> _WORK TASK_
Check every line of the material below for "Incubation". Give the number of lines that have it, and only that.

+ + +

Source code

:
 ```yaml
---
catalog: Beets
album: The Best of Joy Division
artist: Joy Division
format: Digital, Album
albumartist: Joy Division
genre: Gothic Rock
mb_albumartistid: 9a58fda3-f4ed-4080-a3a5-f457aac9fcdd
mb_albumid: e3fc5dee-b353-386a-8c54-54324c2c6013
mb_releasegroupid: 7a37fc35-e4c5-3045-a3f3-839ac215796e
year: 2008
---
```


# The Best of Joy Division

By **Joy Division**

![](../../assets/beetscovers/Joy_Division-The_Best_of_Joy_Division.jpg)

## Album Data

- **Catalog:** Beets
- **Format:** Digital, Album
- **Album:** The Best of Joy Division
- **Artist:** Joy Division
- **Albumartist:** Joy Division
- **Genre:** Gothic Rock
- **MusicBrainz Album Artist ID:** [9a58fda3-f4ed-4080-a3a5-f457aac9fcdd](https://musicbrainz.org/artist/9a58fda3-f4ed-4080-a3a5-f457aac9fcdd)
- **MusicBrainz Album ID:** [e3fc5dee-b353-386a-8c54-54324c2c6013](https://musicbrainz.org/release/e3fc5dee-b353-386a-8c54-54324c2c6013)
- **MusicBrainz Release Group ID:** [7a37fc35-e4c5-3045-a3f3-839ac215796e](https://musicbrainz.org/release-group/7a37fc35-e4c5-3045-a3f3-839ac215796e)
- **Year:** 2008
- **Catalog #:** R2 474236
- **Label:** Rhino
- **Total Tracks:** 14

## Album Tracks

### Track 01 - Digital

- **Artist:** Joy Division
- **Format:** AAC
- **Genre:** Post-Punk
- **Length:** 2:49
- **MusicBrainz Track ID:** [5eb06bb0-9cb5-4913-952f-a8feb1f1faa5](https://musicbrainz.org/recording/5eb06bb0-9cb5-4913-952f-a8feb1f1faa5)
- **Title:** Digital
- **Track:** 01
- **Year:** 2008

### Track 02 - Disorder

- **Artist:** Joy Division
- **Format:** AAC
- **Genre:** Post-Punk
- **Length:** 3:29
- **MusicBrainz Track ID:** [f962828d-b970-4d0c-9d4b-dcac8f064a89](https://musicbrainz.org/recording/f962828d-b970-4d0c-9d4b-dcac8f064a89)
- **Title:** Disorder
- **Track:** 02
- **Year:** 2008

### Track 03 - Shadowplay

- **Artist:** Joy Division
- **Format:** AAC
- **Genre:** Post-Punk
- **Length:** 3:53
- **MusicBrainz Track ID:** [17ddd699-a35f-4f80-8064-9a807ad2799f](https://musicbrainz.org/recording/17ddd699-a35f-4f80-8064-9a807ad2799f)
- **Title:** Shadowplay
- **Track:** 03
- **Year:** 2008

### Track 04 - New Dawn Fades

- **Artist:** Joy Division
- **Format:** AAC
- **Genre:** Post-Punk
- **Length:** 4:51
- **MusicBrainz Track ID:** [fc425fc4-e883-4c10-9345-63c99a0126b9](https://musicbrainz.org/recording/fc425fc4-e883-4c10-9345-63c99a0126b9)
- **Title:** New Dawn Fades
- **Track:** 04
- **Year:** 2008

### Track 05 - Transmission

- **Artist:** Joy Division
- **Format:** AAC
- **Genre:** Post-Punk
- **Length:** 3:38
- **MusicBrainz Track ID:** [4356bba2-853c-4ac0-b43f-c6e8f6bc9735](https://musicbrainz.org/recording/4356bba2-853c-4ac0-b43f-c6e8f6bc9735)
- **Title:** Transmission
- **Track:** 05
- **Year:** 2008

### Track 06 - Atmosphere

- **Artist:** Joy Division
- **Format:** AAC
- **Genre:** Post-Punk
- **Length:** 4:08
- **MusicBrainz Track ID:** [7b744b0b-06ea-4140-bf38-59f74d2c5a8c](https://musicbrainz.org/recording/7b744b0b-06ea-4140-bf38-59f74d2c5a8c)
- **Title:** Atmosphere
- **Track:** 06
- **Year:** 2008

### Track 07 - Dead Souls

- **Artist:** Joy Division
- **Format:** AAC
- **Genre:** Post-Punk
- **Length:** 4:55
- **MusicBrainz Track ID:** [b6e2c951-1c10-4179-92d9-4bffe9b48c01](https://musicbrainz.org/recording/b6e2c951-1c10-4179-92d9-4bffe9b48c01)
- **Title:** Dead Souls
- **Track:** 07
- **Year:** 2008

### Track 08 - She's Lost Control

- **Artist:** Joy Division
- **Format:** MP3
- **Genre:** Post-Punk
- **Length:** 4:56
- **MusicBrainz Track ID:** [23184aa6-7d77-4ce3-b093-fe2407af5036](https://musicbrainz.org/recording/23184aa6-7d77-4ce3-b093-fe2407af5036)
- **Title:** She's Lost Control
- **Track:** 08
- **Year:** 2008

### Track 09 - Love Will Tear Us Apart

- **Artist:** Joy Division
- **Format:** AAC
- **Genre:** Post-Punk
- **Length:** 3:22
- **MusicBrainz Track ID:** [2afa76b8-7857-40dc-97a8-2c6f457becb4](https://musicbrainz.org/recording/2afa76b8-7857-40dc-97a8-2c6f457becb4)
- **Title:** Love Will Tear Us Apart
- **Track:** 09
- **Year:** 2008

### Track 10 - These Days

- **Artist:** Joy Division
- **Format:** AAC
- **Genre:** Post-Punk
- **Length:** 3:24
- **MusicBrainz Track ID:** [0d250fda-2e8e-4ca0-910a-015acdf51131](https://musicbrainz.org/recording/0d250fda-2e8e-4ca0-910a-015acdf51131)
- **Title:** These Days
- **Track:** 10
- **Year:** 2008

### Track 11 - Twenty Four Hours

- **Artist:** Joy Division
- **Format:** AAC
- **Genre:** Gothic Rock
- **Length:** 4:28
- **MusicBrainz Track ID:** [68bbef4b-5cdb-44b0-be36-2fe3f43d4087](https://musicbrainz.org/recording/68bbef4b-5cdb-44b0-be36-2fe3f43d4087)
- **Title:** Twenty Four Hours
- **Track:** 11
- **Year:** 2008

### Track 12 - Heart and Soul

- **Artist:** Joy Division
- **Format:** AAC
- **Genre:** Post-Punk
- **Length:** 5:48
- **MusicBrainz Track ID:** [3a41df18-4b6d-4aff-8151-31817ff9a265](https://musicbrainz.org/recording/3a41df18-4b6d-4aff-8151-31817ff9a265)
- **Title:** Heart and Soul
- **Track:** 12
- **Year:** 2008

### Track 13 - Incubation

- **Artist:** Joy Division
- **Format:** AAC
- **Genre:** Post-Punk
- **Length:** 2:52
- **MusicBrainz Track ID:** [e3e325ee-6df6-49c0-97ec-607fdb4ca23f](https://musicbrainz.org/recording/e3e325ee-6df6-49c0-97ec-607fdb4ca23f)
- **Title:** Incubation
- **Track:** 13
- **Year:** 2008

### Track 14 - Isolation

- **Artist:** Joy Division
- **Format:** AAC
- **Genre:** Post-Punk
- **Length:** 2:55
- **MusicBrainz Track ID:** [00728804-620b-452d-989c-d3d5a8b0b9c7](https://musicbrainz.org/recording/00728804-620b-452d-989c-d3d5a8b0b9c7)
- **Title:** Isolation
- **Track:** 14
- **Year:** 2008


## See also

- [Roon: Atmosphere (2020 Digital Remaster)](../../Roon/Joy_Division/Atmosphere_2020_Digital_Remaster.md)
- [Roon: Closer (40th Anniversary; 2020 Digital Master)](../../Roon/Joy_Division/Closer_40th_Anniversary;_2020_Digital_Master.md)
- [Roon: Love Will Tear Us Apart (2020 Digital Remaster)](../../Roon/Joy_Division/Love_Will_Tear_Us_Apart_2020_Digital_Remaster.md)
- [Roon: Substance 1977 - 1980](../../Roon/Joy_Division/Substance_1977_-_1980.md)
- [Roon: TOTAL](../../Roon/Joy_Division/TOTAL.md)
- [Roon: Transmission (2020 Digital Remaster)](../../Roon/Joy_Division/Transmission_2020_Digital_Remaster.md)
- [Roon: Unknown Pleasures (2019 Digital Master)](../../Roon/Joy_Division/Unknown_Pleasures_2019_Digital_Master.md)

+ + +

> _FINISHED TASK_
2